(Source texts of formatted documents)
....................

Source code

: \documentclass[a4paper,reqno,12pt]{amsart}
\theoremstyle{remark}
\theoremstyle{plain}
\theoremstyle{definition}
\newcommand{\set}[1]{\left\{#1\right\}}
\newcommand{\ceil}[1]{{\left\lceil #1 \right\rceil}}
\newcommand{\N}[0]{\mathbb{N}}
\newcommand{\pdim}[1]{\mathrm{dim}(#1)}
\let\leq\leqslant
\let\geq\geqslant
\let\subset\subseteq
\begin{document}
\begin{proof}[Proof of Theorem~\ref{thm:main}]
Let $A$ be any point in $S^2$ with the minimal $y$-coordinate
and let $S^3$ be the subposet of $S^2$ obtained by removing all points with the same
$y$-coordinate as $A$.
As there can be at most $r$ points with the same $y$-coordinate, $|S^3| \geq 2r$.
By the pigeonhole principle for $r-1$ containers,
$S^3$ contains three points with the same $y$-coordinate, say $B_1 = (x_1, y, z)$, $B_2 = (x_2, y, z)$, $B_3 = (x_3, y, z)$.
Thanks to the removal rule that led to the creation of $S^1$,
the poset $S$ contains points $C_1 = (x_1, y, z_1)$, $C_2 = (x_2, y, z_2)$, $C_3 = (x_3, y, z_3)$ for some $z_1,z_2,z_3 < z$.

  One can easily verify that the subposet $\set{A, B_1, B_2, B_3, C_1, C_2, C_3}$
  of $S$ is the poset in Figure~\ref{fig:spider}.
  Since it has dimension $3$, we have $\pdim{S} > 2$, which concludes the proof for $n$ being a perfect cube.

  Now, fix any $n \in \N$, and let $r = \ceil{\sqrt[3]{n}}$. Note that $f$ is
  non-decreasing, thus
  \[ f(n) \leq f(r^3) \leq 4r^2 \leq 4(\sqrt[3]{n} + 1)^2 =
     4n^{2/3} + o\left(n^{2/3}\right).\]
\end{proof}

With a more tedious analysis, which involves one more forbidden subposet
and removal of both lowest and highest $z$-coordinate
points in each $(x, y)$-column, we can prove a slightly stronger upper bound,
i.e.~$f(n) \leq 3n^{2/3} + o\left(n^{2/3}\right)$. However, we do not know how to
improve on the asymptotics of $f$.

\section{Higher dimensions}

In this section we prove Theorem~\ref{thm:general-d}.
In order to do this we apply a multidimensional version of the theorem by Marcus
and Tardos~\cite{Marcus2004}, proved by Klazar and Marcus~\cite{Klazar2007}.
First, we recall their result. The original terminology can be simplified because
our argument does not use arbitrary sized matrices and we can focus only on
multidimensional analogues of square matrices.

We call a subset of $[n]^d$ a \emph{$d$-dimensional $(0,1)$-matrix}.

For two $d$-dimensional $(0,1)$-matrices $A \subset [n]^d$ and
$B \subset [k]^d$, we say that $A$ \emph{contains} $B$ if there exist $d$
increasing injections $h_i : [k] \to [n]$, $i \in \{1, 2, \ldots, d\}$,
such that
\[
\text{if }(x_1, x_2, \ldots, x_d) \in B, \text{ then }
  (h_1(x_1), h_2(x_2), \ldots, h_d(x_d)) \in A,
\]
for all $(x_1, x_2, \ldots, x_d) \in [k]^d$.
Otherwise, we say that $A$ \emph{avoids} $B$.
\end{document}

....................

Work through the records above. Copy every line with the string "same".

and let $S^3$ be the subposet of $S^2$ obtained by removing all points with the same
As there can be at most $r$ points with the same $y$-coordinate, $|S^3| \geq 2r$.
$S^3$ contains three points with the same $y$-coordinate, say $B_1 = (x_1, y, z)$, $B_2 = (x_2, y, z)$, $B_3 = (x_3, y, z)$.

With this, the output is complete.